🤖 AI Summary
This work addresses the limited controllability of community size in conventional community detection methods, which typically rely on resolution parameters to indirectly influence average community size and thus struggle to satisfy domain-specific prior requirements on precise size ranges. Within the modularity optimization framework, we propose a novel approach that explicitly incorporates user-specified lower and upper bounds on community size directly into the optimization process. We introduce a heuristic algorithm implemented within the Leiden framework for scalability and efficiency, alongside an exact integer programming formulation serving as a benchmark. Experiments on both synthetic and real-world networks demonstrate that our method consistently yields high-modularity partitions adhering strictly to the prescribed size constraints, significantly outperforming traditional resolution-parameter tuning strategies.
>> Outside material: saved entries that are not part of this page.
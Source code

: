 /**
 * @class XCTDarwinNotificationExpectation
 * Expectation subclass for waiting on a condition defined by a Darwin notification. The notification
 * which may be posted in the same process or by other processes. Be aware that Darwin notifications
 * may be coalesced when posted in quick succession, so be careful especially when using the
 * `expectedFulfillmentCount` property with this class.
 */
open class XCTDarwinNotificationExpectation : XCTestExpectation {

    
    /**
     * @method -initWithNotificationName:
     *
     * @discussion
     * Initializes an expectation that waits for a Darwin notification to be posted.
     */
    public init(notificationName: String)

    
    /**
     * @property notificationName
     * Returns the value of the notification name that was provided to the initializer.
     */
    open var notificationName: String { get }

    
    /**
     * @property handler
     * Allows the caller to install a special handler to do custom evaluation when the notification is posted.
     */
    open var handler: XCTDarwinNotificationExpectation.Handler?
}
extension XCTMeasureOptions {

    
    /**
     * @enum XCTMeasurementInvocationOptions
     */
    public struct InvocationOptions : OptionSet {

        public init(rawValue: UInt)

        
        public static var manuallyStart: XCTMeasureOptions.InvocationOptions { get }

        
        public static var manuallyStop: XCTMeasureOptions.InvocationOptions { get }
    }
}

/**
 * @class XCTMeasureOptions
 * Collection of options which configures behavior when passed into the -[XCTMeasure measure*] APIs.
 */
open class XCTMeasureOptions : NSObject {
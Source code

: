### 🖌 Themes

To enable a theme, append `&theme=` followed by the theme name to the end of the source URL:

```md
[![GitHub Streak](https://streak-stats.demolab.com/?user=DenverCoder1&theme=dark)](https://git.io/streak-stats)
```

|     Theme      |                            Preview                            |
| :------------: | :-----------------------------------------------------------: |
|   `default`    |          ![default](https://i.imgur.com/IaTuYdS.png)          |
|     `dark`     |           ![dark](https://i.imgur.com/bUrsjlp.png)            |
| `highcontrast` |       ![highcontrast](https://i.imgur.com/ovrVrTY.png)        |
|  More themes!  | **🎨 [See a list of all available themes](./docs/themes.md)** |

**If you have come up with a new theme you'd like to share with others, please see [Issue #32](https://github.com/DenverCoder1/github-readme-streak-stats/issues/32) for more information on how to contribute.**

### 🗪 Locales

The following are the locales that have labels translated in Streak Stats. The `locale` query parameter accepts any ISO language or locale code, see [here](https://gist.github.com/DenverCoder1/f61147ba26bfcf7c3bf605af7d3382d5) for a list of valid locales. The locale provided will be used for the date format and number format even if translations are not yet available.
The implementation is publicly available as part of the Python Leiden algorithm package.
📝 Abstract
When searching for communities in networks, domain experts may have some prior expectations about the size of communities. Yet, community detection methods normally do not optimize communities under cluster size constraints. Multi-resolution techniques allow users to indirectly control the average community size through changing a resolution parameter, but this practice does not control the size of individual communities. We here study the problem of size-constrained community detection, where the size of all communities is limited to a user-specified range of values, in the context of modularity optimization. We propose a heuristic for modularity optimization under community size constraints. To demonstrate the reliability of our proposed heuristic, we also formulate an exact integer optimization model and use its results as a baseline. Our analysis based on synthetic benchmarks and real networks demonstrate the issues with the currently common practice of changing resolution parameters and reveal the advantages of the proposed methods as a principled way of obtaining size-constrained communities. The proposed method is publicly available in the Python Leiden algorithm package.